Google Earth’s updates, and Dell’s eye-catching usage

Google (GOOG) on Thursday announced upgrades to Google Earth, its 3D mapping tool. The improvements include land and buildings in every inhabited continent. Below is a list of Google’s hints about what’s changed – a clever way to get people to open up the app and fly around.

  • Two states known for their majestic peaks have gotten an upgrade.
  • I can now see where my favorite maple syrup is made.
  • Certain Florida beaches (and 1 mountain) are looking much improved.
  • Try counting the warthogs in the Boneyard.
  • Peek inside the home of the Brew Crew.
  • You can read the Skin’s logo painted on their field.
  • An historic state capitol building is now in high res.
  • This city was named after the Native American name of a nearby mountain, “Tacobet.”
  • A “far away” city that played a key role in trans-Saharan trade can now be seen close up.
  • The town where Jane Austen spent her final years is much clearer.
  • The topic of Vincent van Gogh’s Cafe Terrace at Night is now bright as day.
  • Take a look at “la ville noir,” where Cointreau was invented.
  • Only a third of this country’s land is arable, but you can now view the entire country in high res.
  • From 1880 to 1884 this German city was home to the world’s tallest building.
  • Rockets may be used to disrupt rain clouds over this city next summer.
  • This country received an impressive terrain update, you might call it Lord of the Terrain.

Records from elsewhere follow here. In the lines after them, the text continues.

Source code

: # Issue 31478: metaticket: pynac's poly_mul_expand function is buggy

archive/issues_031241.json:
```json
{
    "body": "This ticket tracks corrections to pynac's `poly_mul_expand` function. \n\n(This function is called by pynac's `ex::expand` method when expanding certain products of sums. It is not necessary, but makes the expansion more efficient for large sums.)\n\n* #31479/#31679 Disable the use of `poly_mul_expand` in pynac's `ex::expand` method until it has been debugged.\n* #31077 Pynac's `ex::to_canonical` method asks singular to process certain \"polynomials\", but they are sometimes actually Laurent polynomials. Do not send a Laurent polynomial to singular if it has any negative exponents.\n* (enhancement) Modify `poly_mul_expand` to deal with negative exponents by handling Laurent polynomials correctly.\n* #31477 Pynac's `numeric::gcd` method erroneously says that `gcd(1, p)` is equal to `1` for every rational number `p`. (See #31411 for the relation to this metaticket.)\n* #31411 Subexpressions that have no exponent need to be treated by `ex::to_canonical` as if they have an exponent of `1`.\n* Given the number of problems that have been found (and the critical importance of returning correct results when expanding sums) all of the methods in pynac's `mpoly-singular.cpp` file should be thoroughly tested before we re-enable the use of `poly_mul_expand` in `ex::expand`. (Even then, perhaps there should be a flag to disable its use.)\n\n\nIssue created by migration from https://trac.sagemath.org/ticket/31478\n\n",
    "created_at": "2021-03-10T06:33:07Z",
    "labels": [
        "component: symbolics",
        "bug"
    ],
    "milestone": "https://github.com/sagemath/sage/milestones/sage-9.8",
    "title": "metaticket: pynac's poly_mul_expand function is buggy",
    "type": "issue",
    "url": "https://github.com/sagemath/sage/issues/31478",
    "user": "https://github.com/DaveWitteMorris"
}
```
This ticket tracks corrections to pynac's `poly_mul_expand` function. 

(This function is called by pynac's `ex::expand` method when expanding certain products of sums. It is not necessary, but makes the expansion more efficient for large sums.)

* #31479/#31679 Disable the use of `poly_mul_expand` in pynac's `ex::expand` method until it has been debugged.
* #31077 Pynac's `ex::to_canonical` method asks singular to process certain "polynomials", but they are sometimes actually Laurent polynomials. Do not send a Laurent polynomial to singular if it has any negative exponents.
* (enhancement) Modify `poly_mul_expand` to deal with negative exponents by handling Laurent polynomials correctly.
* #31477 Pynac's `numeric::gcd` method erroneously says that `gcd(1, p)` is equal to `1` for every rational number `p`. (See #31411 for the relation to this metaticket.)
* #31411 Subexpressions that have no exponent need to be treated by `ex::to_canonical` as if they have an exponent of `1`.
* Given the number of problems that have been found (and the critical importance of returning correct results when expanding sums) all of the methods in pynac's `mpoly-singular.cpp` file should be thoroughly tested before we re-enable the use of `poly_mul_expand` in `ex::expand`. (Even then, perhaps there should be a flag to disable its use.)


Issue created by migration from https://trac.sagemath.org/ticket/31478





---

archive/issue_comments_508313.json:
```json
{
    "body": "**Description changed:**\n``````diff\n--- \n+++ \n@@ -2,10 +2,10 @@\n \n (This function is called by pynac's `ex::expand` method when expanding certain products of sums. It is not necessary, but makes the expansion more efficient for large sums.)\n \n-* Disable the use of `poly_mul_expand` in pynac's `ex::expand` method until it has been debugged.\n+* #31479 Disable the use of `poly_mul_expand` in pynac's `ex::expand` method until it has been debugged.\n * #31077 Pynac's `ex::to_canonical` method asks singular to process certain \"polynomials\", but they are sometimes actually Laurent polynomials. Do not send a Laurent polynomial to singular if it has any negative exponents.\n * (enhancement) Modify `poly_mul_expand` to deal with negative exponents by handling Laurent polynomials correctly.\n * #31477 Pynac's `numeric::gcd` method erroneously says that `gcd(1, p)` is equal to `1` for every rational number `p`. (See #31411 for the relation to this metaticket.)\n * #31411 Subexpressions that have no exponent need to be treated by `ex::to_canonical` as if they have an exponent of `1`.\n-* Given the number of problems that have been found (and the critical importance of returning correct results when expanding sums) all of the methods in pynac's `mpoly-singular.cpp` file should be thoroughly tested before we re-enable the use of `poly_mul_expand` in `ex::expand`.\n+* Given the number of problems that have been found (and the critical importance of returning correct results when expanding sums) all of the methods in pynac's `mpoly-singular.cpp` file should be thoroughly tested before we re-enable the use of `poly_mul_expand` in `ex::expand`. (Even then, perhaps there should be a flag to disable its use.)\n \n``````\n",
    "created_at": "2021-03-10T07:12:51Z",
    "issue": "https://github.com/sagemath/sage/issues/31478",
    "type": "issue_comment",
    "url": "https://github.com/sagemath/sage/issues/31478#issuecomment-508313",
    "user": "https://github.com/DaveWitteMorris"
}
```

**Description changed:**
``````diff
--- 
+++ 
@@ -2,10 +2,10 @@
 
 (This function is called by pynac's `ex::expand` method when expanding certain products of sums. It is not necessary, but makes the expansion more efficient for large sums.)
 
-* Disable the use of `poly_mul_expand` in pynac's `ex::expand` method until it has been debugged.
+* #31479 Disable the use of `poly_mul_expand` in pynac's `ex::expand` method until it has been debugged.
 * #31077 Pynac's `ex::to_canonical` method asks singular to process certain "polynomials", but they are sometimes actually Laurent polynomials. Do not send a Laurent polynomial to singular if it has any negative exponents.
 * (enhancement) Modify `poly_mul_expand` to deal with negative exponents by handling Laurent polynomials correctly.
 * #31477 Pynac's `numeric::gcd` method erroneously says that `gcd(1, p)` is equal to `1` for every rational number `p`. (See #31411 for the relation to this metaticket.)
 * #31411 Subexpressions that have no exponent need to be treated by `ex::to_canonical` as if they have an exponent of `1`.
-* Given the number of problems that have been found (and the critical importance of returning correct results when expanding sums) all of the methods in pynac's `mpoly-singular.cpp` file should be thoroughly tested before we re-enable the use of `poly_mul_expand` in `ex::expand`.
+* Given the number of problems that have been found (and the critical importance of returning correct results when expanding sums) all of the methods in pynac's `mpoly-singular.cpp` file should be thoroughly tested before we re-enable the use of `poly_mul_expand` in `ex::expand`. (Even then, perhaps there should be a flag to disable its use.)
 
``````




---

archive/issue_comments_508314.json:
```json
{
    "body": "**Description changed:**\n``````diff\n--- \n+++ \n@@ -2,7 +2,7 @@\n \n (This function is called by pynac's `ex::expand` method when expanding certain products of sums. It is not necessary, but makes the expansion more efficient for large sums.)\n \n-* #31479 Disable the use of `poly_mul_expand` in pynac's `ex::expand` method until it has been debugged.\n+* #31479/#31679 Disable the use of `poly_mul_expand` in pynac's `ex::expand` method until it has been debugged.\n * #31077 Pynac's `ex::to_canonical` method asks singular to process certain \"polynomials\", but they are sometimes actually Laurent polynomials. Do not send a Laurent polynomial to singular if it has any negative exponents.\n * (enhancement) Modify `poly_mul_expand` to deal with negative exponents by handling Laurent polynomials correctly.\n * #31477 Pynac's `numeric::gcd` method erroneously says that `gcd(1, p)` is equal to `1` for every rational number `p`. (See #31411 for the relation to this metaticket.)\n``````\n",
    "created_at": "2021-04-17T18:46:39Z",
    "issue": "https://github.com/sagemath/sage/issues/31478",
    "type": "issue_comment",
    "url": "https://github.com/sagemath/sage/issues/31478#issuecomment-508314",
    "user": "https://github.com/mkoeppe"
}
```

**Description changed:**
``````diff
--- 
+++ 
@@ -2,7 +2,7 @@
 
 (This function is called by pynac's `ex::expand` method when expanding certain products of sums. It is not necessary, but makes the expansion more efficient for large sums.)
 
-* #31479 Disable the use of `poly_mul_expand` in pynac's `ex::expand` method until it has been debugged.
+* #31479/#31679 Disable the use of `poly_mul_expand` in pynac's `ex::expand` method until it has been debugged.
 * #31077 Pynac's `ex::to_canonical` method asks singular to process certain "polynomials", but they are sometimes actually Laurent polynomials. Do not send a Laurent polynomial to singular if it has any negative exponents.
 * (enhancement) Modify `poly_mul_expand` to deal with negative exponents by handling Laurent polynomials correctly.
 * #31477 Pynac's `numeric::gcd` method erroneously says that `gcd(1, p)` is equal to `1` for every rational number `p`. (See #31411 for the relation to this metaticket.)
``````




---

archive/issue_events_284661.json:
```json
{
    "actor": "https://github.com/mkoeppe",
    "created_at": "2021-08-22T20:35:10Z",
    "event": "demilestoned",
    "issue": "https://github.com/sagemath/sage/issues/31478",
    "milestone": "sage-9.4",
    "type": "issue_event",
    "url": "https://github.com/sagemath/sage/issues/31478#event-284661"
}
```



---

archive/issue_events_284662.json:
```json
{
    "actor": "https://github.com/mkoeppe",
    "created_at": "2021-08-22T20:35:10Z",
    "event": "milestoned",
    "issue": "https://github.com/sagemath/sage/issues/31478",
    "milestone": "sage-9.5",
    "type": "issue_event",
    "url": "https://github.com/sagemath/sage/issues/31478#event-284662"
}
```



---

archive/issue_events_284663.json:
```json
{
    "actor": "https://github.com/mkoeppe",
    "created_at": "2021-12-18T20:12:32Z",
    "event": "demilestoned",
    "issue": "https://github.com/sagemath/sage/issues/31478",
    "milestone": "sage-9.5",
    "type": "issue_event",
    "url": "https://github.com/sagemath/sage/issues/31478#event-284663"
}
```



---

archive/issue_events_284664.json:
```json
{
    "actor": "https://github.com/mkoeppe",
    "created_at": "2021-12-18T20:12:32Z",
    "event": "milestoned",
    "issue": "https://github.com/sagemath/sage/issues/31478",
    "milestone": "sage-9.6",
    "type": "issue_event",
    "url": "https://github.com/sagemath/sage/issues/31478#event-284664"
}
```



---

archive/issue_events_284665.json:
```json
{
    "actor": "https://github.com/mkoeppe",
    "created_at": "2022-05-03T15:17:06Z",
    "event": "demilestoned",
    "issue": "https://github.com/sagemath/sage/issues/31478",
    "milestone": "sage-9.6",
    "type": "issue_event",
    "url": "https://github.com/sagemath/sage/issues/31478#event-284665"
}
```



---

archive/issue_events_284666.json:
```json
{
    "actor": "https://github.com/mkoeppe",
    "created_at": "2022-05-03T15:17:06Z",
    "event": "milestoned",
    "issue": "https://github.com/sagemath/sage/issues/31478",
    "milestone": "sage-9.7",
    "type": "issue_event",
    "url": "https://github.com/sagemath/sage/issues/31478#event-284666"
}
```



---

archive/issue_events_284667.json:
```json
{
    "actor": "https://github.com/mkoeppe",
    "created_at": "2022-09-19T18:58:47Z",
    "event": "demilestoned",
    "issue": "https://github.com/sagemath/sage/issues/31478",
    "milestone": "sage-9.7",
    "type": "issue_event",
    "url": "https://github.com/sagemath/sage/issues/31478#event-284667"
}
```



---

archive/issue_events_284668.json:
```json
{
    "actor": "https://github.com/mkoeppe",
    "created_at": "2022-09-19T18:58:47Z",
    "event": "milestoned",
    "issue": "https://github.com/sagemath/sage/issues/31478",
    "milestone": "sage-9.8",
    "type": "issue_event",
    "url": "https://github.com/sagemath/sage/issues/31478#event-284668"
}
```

What caught my eye, though, was a related announcement about upgrades to Google Earth Enterprise. Google Earth Enterprise is a version of the software that large corporations can use to plan their operations and analyze data. Think of it as one of those big, push-pin war-room maps, only digital and in three dimensions. Businesses can layer their own data on top of a 3D map of the world, and visualize where customers are, where sales are happening in real-time – whatever they want.

The latest version is faster, and perhaps most important, allows customers to easily generate 2-D versions of map data for a browser, and share that with colleagues.

Google also offered a rare peek at a way that one customer, Dell (DELL), uses Google Earth. Click the image above for a full-screen look at how Dell uses 3D maps to analyze where the traffic to Dell.com is coming from. (Continued below.)

This particular use also sparked a different sort of “aha” moment for me: Maps are basically another lens through which we view information – like a spreadsheet. Google is in the business of helping people to locate and digest information more quickly. By providing the tools – things like Search and Earth – Google is organizing information into a format that will hold people’s attention and loyalty. And once you have people’s attention and loyalty, you have something that advertisers will pay for.

Because of this attention and loyalty mindset, Google is approaching Web from a very different perspective than chief rival Microsoft (MSFT). Microsoft tends to make everything it does tie into Windows, or into some other platform it has created. Microsoft has owned our digital attention for a long time because it won the PC operating system wars – its technology strategy often seems focused on leveraging those advantages.

We’ll see who comes out on top. But Google’s latest moves – such as its Google Earth upgrades – are increasingly putting it on a collision course with Microsoft. Google’s not so much fighting for our PC operating system, or for our use of certain programs. No, Google mainly wants our loyalty and attention.